羽田空港では、ANAのダイヤモンドデスクで案内されたカウンターでチェックイン手続きを行った。出発直前まで日本側の仕事の予定が動き続けており、「今回は見送るべきかもしれない」という判断が頭をよぎっていたが、最終的にはスケジュールを何とか整理して空港に来ている。

復路のパリ発・日本行きの便は事前にビジネスクラスで確定していたものの、往路はプレミアムエコノミーで予約していた。当日、カウンターでダブルアップグレードポイントが適用され、行きの便もビジネスクラスに変わることが決まった。日本に仕事を残したままの出発だったこともあり、移動中に体力を削られすぎない環境が整ったのは正直かなり助かった。

手続き後、ゲートへ向かう通路を歩きながら、光の入り方や天井の高さ、床材の切り替えなどをつい目で追ってしまう。空港は、毎回“巨大な移動装置としての建築”を実感させてくれる場でもあり、出発前からひとつのフィールドワークが始まっているような感覚になる。


787ビジネスクラスという移動空間

今回の機材は787。ビジネスクラスはフルフラット仕様で、囲われ方が控えめな半個室のような構成になっている。視線は適度に抜けながらも、必要な部分だけ境界が立ち上がり、長時間座っていても落ち着いて過ごしやすい。

天井の曲線、照明の色温度、エンジン音の小ささなどが一つの環境として整理されていて、“移動のための空間”でありながら、作業と休息のどちらにも切り替えやすいバランスになっている。座席まわりの寸法の取り方や、囲われ具合の調整に、プロダクトデザインとインテリアの中間のような設計の手つきが感じられた。


機内での過ごし方

離陸後は、日本に残してきた案件のメモや、帰国後の段取りの整理から始めた。テーブルの可動範囲や、コンセント・照明スイッチの配置がコンパクトにまとまっており、作業モードから休息モードへの切り替えがスムーズにできる。直前まで仕事を抱えた状態での出発だったことを考えると、この環境にはかなり助けられた部分が大きい。

機内食はコース仕立てで、前菜からメイン、デザートまで一通り揃っていた。一皿ごとのポーションや器のサイズ感がほどよく抑えられていて、長時間フライトの中でも無理なく完食できるボリュームに調整されている。移動の最中に、きちんとした食事と短い休憩のリズムをつくれることに、ささやかながら救われる感覚があった。


着陸前の景色と気持ちの切り替え

着陸前になると、窓の外に見える光と影のパターンが少しずつ変わり、フランスでの建築視察が始まる実感が静かに高まってくる。滑走路や誘導灯のリズムは、都市インフラとしてのスケールを感じさせる要素で、毎回見ても飽きない。

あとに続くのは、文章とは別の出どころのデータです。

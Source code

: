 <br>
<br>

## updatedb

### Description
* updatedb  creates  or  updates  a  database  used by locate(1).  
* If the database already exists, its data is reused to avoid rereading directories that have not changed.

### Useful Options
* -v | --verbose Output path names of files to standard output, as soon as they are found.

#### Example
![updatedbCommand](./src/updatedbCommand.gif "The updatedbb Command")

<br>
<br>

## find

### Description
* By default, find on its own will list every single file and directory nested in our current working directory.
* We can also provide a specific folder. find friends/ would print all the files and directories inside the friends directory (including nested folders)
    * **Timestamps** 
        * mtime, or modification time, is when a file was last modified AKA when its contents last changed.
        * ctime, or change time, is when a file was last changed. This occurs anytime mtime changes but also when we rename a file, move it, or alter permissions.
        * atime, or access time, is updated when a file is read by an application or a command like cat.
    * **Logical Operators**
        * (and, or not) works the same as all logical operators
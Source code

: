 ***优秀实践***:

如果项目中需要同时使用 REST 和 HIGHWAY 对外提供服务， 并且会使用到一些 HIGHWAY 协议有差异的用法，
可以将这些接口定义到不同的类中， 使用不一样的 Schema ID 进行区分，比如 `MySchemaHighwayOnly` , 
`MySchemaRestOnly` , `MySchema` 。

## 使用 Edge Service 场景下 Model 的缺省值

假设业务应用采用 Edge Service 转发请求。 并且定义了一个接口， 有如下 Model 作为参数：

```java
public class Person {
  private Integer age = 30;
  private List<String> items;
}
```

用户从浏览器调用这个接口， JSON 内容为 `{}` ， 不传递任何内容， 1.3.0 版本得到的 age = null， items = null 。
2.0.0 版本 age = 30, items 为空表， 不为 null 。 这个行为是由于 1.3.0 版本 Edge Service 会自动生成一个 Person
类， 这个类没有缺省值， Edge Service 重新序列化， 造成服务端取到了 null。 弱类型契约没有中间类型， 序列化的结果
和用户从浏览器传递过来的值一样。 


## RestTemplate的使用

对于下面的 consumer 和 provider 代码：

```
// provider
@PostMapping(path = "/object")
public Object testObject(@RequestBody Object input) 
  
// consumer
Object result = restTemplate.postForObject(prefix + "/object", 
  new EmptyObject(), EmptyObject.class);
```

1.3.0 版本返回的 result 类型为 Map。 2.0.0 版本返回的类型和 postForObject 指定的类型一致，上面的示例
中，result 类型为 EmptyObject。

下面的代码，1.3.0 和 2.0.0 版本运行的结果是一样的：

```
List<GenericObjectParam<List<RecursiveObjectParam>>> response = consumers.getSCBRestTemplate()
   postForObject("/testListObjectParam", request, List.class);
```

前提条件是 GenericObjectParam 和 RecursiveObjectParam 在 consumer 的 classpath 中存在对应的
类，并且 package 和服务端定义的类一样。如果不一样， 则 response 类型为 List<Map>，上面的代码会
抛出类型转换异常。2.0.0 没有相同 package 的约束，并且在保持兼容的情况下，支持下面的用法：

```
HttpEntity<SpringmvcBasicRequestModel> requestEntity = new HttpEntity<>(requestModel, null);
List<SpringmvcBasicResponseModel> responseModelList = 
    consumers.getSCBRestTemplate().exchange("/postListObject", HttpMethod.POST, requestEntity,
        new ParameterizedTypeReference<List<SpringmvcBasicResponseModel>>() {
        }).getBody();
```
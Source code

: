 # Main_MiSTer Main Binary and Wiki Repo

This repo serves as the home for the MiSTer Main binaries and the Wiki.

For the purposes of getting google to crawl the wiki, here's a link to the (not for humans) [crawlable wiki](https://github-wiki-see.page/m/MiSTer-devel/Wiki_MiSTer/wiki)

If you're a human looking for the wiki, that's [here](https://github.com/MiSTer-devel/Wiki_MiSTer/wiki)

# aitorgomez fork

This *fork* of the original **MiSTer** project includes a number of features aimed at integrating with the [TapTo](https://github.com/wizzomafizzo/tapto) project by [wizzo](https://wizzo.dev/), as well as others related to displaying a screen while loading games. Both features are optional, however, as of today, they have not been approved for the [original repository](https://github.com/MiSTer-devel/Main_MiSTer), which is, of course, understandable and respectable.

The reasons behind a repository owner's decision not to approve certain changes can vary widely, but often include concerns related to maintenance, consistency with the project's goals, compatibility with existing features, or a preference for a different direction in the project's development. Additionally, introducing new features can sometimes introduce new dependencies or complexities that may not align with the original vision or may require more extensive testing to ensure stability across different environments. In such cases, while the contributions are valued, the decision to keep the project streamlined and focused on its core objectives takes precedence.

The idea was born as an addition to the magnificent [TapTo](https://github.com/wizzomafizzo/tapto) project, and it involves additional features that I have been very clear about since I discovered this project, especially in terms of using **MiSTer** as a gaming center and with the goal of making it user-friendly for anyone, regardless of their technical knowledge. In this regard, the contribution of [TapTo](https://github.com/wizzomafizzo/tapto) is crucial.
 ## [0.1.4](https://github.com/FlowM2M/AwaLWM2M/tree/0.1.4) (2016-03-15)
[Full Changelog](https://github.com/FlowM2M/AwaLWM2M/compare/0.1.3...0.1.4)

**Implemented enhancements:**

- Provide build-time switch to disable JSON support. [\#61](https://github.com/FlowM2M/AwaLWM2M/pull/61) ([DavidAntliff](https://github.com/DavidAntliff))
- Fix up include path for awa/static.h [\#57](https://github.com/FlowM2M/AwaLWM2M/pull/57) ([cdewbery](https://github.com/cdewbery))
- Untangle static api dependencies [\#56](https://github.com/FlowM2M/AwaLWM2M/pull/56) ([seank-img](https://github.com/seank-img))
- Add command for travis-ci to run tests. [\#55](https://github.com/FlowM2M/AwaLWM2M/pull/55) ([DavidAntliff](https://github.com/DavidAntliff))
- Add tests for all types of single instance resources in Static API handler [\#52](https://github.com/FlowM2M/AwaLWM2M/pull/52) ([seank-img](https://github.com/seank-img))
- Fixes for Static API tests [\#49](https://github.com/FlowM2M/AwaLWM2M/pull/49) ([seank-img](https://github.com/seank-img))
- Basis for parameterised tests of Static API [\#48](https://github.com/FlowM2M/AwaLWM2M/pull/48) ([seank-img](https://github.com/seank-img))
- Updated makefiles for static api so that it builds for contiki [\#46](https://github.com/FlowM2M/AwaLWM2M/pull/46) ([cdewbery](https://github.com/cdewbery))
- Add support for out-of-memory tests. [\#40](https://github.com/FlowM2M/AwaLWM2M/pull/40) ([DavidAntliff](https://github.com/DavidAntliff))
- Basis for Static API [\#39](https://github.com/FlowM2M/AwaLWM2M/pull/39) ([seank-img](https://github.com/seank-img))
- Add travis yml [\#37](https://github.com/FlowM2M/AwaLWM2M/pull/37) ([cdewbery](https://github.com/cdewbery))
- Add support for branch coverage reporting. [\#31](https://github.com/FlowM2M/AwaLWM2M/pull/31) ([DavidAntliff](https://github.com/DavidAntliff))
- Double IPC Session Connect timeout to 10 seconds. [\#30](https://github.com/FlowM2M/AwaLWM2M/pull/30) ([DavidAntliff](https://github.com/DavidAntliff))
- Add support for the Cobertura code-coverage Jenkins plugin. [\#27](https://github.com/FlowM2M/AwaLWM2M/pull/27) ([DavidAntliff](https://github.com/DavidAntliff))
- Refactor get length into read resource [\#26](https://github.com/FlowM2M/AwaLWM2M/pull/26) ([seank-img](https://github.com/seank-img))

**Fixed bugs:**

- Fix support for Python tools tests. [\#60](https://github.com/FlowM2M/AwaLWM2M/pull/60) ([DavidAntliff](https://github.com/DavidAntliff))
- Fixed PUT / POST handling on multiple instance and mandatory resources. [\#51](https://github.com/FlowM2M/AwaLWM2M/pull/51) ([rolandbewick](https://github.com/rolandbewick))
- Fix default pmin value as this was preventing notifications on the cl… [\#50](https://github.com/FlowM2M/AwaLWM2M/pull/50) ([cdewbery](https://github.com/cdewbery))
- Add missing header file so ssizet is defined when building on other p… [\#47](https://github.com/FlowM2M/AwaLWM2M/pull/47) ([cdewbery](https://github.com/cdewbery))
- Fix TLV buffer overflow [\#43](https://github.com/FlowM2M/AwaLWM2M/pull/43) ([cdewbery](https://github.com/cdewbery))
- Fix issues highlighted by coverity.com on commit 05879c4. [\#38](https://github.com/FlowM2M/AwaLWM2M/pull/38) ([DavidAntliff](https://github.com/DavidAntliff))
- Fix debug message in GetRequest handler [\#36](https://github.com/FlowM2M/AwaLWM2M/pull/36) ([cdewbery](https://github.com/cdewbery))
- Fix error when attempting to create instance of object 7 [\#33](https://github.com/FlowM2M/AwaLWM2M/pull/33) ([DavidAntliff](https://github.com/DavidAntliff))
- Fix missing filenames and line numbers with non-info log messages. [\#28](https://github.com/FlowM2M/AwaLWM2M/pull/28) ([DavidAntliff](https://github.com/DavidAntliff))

パリが近づくにつれて、頭の中も自然と現地モードに切り替わっていく。出発直前まで仕事との兼ね合いで迷っていたぶん、「ここまで来られた」という安堵と、この時間を無駄にしないようにという小さな緊張感が同時に残っていたフライトだった。


まとめ

ギリギリまで出発を迷う状況ではあったが、結果的には、往路も含めてビジネスクラスにアップグレードされたことで、機内で作業と休息のバランスを取りながら、日本に残してきた仕事の整理とフランス建築視察の準備を進めることができた。環境としての機内のつくり方やサービスの構成に助けられた部分も大きい。

こうして何とかパリ行きの便に乗れたこと自体が、今回の建築視察のスタートラインでもある。ここから、フランス建築視察2025が本格的に始まっていく。